Best time to visit Alaska

Winter is another world in Alaska, with wilderness lodges and husky sledding outfits open for business.
The tourist season is very short in Alaska, usually May until the end of September. May is great for wildflowers and mosquito free days. Mid-June until the end of July, on the other hand, is notorious for mosquitoes, so take precautions, particularly at dawn and dusk. The night frost starts to kill them off by August. If you want to see bears banqueting the best time to go to Alaska is autumn, when they come out to feast upon migratory salmon and berries before settling down to snooze the winter away. You will also see more moose at this time of year, as rutting season begins.

Anchorage Weather Chart

RAIN (mm)

Best time to visit Alaska, month by month guide

Alaska really begins opening up for business in May, when it starts beating out the lower US states for daylight hours. It’s drier than the summer, but cooler by about 10°C too. Mid-May is also when the Anchorage Market stacks its stalls. Tours into central-north parks like Denali usually run in June and July. Summer solstice (21 June) lazes in 22 hours of sunlight in Fairbanks and 19 in Anchorage; definitely bring an eye mask. Alaska is a huge state, so temperatures range between 15°C and 25°C in the summer; yet the tundra still doesn’t melt until late June. This is also when you’ll meet the worst of the mozzies. The rain ratchets up a notch in August. As the weather dampens a little and days shorten, the numbers at Denali National Park ease off – which is good news if you want to keep the animal sightings all for yourself. Approach the weather like an Alaskan; they generally reckon that there’s no such thing as bad weather, just bad clothing. Fruit season is in too, so you can get tasting blueberry pies (and berry beer and berry ice cream). September still rolls out relatively long days but cooler evenings creep in, with evening temperatures hovering around 5°C. The Alaska State Fair is still going, first celebrated in 1936 as a last hurrah for summer. Only specialist trips run between October and May: Northern Lights expeditions, husky mushing and snowshoeing adventures. Northern Lights tours tend to run from September to March; bear in mind the days are very short in December and January if you are planning to take part in other activities.

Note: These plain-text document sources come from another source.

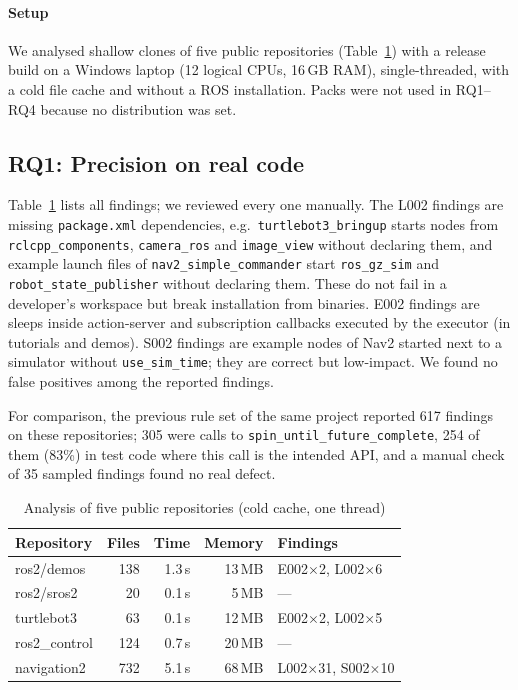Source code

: ﻿\documentclass[conference]{IEEEtran}
\newcommand{\code}[1]{\texttt{#1}}
\begin{document}
\paragraph{Setup}
We analysed shallow clones of five public repositories (Table~\ref{tab:real}) with a release
build on a Windows laptop (12 logical CPUs, 16\,GB RAM), single-threaded, with a cold file cache
and without a ROS installation. Packs were not used in RQ1--RQ4 because no distribution was set.

\subsection{RQ1: Precision on real code}

Table~\ref{tab:real} lists all findings; we reviewed every one manually.
The L002 findings are missing \code{package.xml} dependencies, e.g.\
\code{turtlebot3\_bringup} starts nodes from \code{rclcpp\_components}, \code{camera\_ros}
and \code{image\_view} without declaring them, and example launch files of
\code{nav2\_simple\_commander} start \code{ros\_gz\_sim} and \code{robot\_state\_publisher}
without declaring them. These do not fail in a developer's workspace but break installation from
binaries. E002 findings are sleeps inside action-server and subscription callbacks executed by
the executor (in tutorials and demos). S002 findings are example nodes of Nav2 started next to
a simulator without \code{use\_sim\_time}; they are correct but low-impact. We found no false
positives among the reported findings.

For comparison, the previous rule set of the same project reported 617 findings on these
repositories; 305 were calls to \code{spin\_until\_future\_complete}, 254 of them (83\%) in test
code where this call is the intended API, and a manual check of 35 sampled findings found no real
defect.

\begin{table}[t]
\centering
\caption{Analysis of five public repositories (cold cache, one thread)}
\label{tab:real}
\footnotesize
\begin{tabular}{@{}lrrrl@{}}
\toprule
Repository & Files & Time & Memory & Findings\\
\midrule
ros2/demos                 & 138 & 1.3\,s &  13\,MB & E002$\times$2, L002$\times$6\\
ros2/sros2                 &  20 & 0.1\,s &   5\,MB & ---\\
turtlebot3                 &  63 & 0.1\,s &  12\,MB & E002$\times$2, L002$\times$5\\
ros2\_control              & 124 & 0.7\,s &  20\,MB & ---\\
navigation2                & 732 & 5.1\,s &  68\,MB & L002$\times$31, S002$\times$10\\
\bottomrule
\end{tabular}
\end{table}
\end{document}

Our top Alaska, USA Holiday

Denali National Park holiday in Alaska

Denali National Park holiday in Alaska

Experience untouched wilderness off the beaten path

From US $2440 12 days ex flights
Small group travel:
2022: 12 Jun, 3 Jul, 24 Jul, 14 Aug, 27 Aug
Travel Team
If you'd like to chat about Alaska, USA or need help finding a holiday to suit you we're very happy to help.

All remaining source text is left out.